La machine Guantánamo se grippe
DROITS HUMAINS Trois suicides font vaciller la prison high-tech.
NICOLAS VERDAN
Publié le 12 juin 2006
Un prisonnier retrouvé mort dans sa cellule. Le cauchemar pour tout directeur de prison. Parmi les moyens d’évasion, le suicide met en échec tout le système carcéral. Guantánamo n’aura pas échappé à ce scénario classique. Le camp de prisonniers le plus high-tech au monde a failli à sa mission. Sous les yeux de centaines de caméras, dans la lumière des spots allumés 24 heures sur 24, trois détenus sont parvenus à s’envoyer ad patres par pendaison. Ce triple suicide est la conséquence logique des conditions très spéciales d’enfermement sur cette base navale de Cuba. Emprisonnés les fers aux pieds, parfois logés dans des cages, ces présumés terroristes à la blouse orange ignorent quelle sera la durée de leur détention. Coupables ou innocents, ils ne connaissent pas les chefs d’accusation portés contre eux. Prisonniers d’une guerre dite «contre le terrorisme», ils échappent pourtant aux Conventions de Genève qui leur accorderaient au moins un statut. Amnesty International, le CICR, l’Union européenne, dénoncent depuis 2001 cette prison de non droit. Rien n’y fait.
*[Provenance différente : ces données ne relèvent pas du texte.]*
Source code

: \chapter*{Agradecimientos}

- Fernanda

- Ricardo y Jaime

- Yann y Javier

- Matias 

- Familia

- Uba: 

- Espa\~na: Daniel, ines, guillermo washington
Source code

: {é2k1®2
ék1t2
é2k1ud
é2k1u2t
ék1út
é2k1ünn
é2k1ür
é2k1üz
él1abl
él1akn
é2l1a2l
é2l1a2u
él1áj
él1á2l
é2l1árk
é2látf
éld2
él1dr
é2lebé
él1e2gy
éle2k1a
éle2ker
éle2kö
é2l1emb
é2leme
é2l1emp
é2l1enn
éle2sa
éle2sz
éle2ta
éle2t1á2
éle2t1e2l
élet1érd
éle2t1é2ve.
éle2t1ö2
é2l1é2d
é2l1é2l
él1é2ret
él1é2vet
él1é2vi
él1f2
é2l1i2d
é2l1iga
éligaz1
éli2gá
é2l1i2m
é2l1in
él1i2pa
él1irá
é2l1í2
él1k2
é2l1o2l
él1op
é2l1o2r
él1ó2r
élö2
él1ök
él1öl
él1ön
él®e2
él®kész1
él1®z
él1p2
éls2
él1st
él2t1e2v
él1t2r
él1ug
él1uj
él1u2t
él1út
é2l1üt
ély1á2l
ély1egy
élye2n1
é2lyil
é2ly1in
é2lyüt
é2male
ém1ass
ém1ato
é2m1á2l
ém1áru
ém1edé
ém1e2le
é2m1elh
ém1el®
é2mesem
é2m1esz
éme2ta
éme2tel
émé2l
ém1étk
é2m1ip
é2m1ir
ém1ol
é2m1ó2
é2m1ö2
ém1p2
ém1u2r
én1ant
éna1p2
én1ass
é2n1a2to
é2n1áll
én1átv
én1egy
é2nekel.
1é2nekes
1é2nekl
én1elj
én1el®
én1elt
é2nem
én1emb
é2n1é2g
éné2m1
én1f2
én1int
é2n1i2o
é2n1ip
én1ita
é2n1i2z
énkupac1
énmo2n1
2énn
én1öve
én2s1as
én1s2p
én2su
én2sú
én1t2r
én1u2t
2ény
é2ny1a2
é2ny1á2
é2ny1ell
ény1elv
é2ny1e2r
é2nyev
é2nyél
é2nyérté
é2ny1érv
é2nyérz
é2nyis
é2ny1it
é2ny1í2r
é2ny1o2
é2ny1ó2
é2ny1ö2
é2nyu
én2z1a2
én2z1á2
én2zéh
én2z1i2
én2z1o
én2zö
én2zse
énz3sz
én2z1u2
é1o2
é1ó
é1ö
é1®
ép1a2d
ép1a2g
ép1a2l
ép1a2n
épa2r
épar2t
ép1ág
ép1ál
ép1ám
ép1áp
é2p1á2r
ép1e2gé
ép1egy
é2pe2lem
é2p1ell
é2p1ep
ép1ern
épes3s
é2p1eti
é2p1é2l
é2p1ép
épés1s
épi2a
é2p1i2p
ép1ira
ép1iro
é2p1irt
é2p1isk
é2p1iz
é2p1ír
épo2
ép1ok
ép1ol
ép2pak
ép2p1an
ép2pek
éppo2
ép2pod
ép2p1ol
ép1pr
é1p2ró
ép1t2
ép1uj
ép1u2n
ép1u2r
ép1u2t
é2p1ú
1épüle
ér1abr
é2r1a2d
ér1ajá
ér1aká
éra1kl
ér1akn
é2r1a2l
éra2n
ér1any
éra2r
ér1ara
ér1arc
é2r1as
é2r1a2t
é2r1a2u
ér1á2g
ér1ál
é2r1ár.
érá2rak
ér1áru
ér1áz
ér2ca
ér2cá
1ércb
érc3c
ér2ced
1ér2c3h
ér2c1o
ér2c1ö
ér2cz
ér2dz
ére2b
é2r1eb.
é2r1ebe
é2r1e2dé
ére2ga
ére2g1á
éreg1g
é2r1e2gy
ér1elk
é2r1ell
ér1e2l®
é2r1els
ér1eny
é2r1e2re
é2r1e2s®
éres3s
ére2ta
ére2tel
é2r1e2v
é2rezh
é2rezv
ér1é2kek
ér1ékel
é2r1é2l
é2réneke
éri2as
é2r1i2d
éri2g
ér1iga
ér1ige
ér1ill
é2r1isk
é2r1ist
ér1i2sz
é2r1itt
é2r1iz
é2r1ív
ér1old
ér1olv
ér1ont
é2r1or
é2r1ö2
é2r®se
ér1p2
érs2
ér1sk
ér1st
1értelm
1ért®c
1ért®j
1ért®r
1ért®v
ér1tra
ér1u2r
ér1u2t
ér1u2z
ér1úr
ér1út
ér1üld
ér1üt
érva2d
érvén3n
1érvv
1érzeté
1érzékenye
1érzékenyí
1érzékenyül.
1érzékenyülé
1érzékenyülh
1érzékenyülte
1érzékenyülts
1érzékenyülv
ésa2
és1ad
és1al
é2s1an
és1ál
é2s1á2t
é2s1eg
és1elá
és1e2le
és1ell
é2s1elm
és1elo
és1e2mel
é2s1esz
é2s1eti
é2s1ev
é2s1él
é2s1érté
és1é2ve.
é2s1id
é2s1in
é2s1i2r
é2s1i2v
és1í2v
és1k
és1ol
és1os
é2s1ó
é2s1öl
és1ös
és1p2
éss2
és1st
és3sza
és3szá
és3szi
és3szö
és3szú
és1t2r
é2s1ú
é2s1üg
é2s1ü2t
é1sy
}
En dépit des pressions, les Etats-Unis ont toujours justifié leur Guantánamo. Ce dernier «incident» pourrait bien ébranler l’assurance de Washington parce qu’il perturbe un système que l’administration Bush voulait infaillible. On ne mourrait pas à Guantánamo. On y était le prisonnier modèle d’une guerre juste. Désormais, le camp est une prison comme une autre. Cette soudaine normalité pourrait paradoxalement accélérer la fin de cette sinistre machine du désespoir.